Exercise
Leave the pictures out and transcribe every record exactly.

Records for this exercise
*****

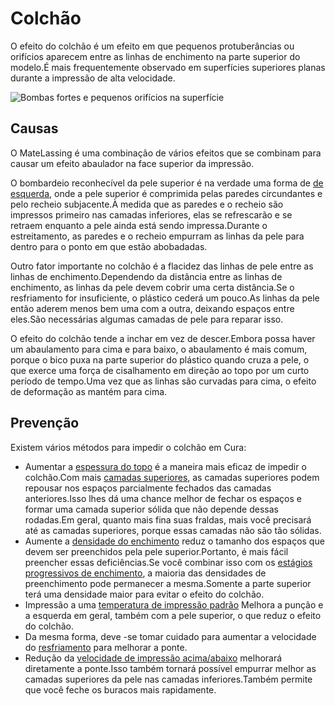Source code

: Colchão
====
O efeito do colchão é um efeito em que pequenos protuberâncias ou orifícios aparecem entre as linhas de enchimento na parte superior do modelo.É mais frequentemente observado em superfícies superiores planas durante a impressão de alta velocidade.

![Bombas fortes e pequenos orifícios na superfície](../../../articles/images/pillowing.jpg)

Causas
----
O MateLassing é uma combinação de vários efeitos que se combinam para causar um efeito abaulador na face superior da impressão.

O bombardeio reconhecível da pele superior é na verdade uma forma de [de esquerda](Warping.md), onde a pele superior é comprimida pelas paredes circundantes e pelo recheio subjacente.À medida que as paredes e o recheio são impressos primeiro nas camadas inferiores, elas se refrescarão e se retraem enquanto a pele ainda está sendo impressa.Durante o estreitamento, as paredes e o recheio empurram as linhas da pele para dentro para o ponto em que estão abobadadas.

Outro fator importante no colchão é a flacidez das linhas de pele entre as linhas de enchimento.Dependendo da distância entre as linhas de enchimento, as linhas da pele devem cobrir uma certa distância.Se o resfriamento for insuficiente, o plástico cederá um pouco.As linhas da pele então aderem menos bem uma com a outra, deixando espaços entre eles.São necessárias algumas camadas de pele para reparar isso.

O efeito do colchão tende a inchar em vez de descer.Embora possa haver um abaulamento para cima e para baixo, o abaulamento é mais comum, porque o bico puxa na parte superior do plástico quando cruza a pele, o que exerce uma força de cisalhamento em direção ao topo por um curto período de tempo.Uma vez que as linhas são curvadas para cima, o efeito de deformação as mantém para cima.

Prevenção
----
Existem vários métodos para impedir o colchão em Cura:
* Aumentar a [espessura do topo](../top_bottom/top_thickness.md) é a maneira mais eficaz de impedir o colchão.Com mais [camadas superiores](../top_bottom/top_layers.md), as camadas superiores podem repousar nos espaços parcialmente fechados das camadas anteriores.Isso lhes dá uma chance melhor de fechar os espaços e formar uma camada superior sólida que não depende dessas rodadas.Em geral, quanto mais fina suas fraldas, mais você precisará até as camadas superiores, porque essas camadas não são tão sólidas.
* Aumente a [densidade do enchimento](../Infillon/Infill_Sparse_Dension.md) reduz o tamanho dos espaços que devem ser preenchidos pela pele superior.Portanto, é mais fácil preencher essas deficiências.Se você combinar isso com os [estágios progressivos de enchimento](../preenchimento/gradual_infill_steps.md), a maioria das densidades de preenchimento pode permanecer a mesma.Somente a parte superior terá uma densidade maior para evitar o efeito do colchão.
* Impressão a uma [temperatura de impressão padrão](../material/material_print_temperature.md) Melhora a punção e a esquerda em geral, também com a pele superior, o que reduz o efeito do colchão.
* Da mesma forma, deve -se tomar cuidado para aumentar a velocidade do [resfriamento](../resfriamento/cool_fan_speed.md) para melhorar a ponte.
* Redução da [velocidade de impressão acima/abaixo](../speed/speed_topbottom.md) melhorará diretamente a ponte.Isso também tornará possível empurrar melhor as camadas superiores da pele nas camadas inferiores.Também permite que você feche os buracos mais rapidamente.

*****

Answer for this exercise
Source code

: Colchão
====
O efeito do colchão é um efeito em que pequenos protuberâncias ou orifícios aparecem entre as linhas de enchimento na parte superior do modelo.É mais frequentemente observado em superfícies superiores planas durante a impressão de alta velocidade.

![Bombas fortes e pequenos orifícios na superfície](../../../articles/images/pillowing.jpg)

Causas
----
O MateLassing é uma combinação de vários efeitos que se combinam para causar um efeito abaulador na face superior da impressão.

O bombardeio reconhecível da pele superior é na verdade uma forma de [de esquerda](Warping.md), onde a pele superior é comprimida pelas paredes circundantes e pelo recheio subjacente.À medida que as paredes e o recheio são impressos primeiro nas camadas inferiores, elas se refrescarão e se retraem enquanto a pele ainda está sendo impressa.Durante o estreitamento, as paredes e o recheio empurram as linhas da pele para dentro para o ponto em que estão abobadadas.

Outro fator importante no colchão é a flacidez das linhas de pele entre as linhas de enchimento.Dependendo da distância entre as linhas de enchimento, as linhas da pele devem cobrir uma certa distância.Se o resfriamento for insuficiente, o plástico cederá um pouco.As linhas da pele então aderem menos bem uma com a outra, deixando espaços entre eles.São necessárias algumas camadas de pele para reparar isso.

O efeito do colchão tende a inchar em vez de descer.Embora possa haver um abaulamento para cima e para baixo, o abaulamento é mais comum, porque o bico puxa na parte superior do plástico quando cruza a pele, o que exerce uma força de cisalhamento em direção ao topo por um curto período de tempo.Uma vez que as linhas são curvadas para cima, o efeito de deformação as mantém para cima.

Prevenção
----
Existem vários métodos para impedir o colchão em Cura:
* Aumentar a [espessura do topo](../top_bottom/top_thickness.md) é a maneira mais eficaz de impedir o colchão.Com mais [camadas superiores](../top_bottom/top_layers.md), as camadas superiores podem repousar nos espaços parcialmente fechados das camadas anteriores.Isso lhes dá uma chance melhor de fechar os espaços e formar uma camada superior sólida que não depende dessas rodadas.Em geral, quanto mais fina suas fraldas, mais você precisará até as camadas superiores, porque essas camadas não são tão sólidas.
* Aumente a [densidade do enchimento](../Infillon/Infill_Sparse_Dension.md) reduz o tamanho dos espaços que devem ser preenchidos pela pele superior.Portanto, é mais fácil preencher essas deficiências.Se você combinar isso com os [estágios progressivos de enchimento](../preenchimento/gradual_infill_steps.md), a maioria das densidades de preenchimento pode permanecer a mesma.Somente a parte superior terá uma densidade maior para evitar o efeito do colchão.
* Impressão a uma [temperatura de impressão padrão](../material/material_print_temperature.md) Melhora a punção e a esquerda em geral, também com a pele superior, o que reduz o efeito do colchão.
* Da mesma forma, deve -se tomar cuidado para aumentar a velocidade do [resfriamento](../resfriamento/cool_fan_speed.md) para melhorar a ponte.
* Redução da [velocidade de impressão acima/abaixo](../speed/speed_topbottom.md) melhorará diretamente a ponte.Isso também tornará possível empurrar melhor as camadas superiores da pele nas camadas inferiores.Também permite que você feche os buracos mais rapidamente.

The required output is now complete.